NEW ORLEANS – A new poll of human resource executives has found that the biggest problem companies face following a round of job cuts is the effect it has on the morale of those employees who remain.
The poll - conducted by outplacement firm Challenger, Gray & Christmas Inc. - found that 54 percent of H.R. executives consider keeping employees engaged and productive to be the top challenge after layoffs are announced.
The second-biggest challenge, chosen by 23 percent of respondents, is easing the anxiety those employees feel at the possibility of more layoffs.
The survey results were released today at the annual meeting of the Society for Human Resource Management in New Orleans.

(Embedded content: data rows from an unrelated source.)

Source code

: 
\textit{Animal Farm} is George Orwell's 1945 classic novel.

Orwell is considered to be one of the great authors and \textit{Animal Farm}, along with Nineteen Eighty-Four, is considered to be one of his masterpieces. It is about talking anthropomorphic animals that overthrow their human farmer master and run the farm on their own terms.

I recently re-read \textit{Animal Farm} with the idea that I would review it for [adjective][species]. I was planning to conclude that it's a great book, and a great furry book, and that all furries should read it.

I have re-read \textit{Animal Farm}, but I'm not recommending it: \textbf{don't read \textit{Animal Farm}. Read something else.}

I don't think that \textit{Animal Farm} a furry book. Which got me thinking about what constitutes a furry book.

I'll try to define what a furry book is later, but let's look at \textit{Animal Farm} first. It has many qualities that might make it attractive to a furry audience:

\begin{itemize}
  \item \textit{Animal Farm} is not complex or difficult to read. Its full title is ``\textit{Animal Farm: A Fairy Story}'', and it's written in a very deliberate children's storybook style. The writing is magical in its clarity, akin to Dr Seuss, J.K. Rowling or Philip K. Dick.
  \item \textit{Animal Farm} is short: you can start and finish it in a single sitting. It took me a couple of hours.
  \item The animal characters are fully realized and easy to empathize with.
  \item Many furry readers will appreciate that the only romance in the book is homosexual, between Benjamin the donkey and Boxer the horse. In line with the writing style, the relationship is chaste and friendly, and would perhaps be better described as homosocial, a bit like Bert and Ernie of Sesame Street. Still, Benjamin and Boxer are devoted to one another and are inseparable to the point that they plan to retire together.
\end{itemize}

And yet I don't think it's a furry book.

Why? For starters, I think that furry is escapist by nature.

“Companies that focus on output will create a work force that is motivated by fear of job loss instead of by loyalty and pride,” John A. Challenger, the firm’s CEO, said in a statement. “That may work for the remainder of the downturn, but as soon as the recovery begins, the company will undoubtedly experience heavy turnover.”
Despite the reduction in head count that results from layoffs, only 15 percent of those polled said maintaining productivity with fewer workers was their biggest challenge.

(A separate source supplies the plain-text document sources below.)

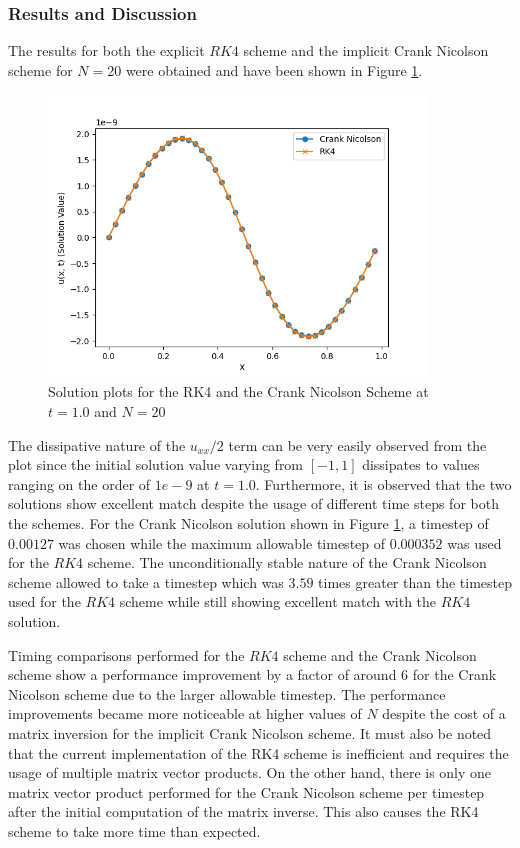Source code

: \documentclass[12pt]{article}
\begin{document}
\subsubsection{Results and Discussion}
The results for both the explicit $RK4$ scheme and the implicit Crank Nicolson scheme for $N = 20$ were obtained and have been shown in Figure \ref{fig:q1solutioncomp}.
\begin{figure}
    \centering
    \includegraphics[width=10cm]{Q1SolutionComparisont=0.001.png}
    \caption{Solution plots for the RK4 and the Crank Nicolson Scheme at $t = 1.0$ and $N = 20$}
    \label{fig:q1solutioncomp}
\end{figure}
The dissipative nature of the $u_{xx}/2$ term can be very easily observed from the plot since the initial solution value varying from $[-1, 1]$ dissipates to values ranging on the order of $1e-9$ at $t=1.0$. Furthermore, it is observed that the two solutions show excellent match despite the usage of different time steps for both the schemes. For the Crank Nicolson solution shown in Figure \ref{fig:q1solutioncomp}, a timestep of $0.00127$ was chosen while the maximum allowable timestep of $0.000352$ was used for the $RK4$ scheme. The unconditionally stable nature of the Crank Nicolson scheme allowed to take a timestep which was $3.59$ times greater than the timestep used for the $RK4$ scheme while still showing excellent match with the $RK4$ solution. 

Timing comparisons performed for the $RK4$ scheme and the Crank Nicolson scheme show a performance improvement by a factor of around $6$ for the Crank Nicolson scheme due to the larger allowable timestep. The performance improvements became more noticeable at higher values of $N$ despite the cost of a matrix inversion for the implicit Crank Nicolson scheme. It must also be noted that the current implementation of the RK4 scheme is inefficient and requires the usage of multiple matrix vector products. On the other hand, there is only one matrix vector product performed for the Crank Nicolson scheme per timestep after the initial computation of the matrix inverse. This also causes the RK4 scheme to take more time than expected. 
\end{document}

Businesses have announced 1.6 million job cuts over the past year, according to figures compiled by Challenger. The federal government says about 6 million jobs have been lost since the recession began in December 2007.
“You cannot simply tell employees to ‘do more with less,’ ” Challenger said. “There must be a back-and-forth dialogue to address employees’ concerns and fears. They must be an active part of the problem-solving process. And, in any situation, honesty is the best policy – employees deserve up-front communication when it comes to the state of the company and their jobs.”

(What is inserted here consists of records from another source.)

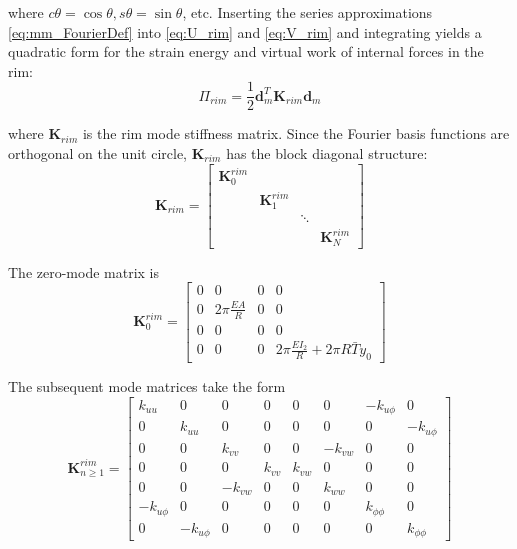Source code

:\documentclass[\rootdir/thesis.tex]{subfiles}
\begin{document}
where $c\theta=\cos{\theta}, s\theta=\sin{\theta}$, etc. Inserting the series approximations \eqref{eq:mm_FourierDef} into \eqref{eq:U_rim} and \eqref{eq:V_rim} and integrating yields a quadratic form for the strain energy and virtual work of internal forces in the rim:
\begin{equation}
\label{eq:mm_U_rim}
\Pi_{rim} = \frac{1}{2} \mathbf{d}_m^T \mathbf{K}_{rim} \mathbf{d}_m
\end{equation}

where $\mathbf{K}_{rim}$ is the rim mode stiffness matrix. Since the Fourier basis functions are orthogonal on the unit circle, $\mathbf{K}_{rim}$ has the block diagonal structure:
\begin{equation}
\label{eq:mm_K_rim}
\mathbf{K}_{rim} =
\begin{bmatrix}
\mathbf{K}_0^{rim} & & &\\
& \mathbf{K}_1^{rim} & &\\
& & \ddots &\\
& & & \mathbf{K}_N^{rim}
\end{bmatrix}
\end{equation}

The zero-mode matrix is
\begin{equation}
\mathbf{K}_0^{rim} =
\begin{bmatrix}
0 & 0 & 0 & 0\\
0 & 2\pi \frac{EA}{R} & 0 & 0\\
0 & 0 & 0 & 0\\
0 & 0 & 0 & 2\pi \frac{EI_2}{R} + 2\pi R\bar{T}y_0
\end{bmatrix}
\end{equation}

The subsequent mode matrices take the form
\begin{equation}
\mathbf{K}_{n\geq 1}^{rim} =
\begin{bmatrix}
k_{uu} & 0 & 0 & 0 & 0 & 0 & -k_{u\phi} & 0\\
0 & k_{uu} & 0 & 0 & 0 & 0 & 0 & -k_{u\phi}\\
0 & 0 & k_{vv} & 0 & 0 & -k_{vw} & 0 & 0\\
0 & 0 & 0 & k_{vv} & k_{vw} & 0 & 0 & 0\\
0 & 0 & -k_{vw} & 0 & 0 & k_{ww} & 0 & 0\\
-k_{u\phi} & 0 & 0 & 0 & 0 & 0 & k_{\phi\phi} & 0\\
0 & -k_{u\phi} & 0 & 0 & 0 & 0 & 0 & k_{\phi\phi}
\end{bmatrix}
\end{equation}
\end{document}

Fifty-eight percent of poll respondents said department heads meet directly with the remaining employees after layoffs occur to answer questions, but only 12 percent provide counseling, according to the poll results. Roughly one in 10 said they do nothing at all.
“Companies recognizing that employee engagement is the key to continued quality output [that] will not only survive the downturn, but will be poised to thrive when the expansion begins,” Challenger said.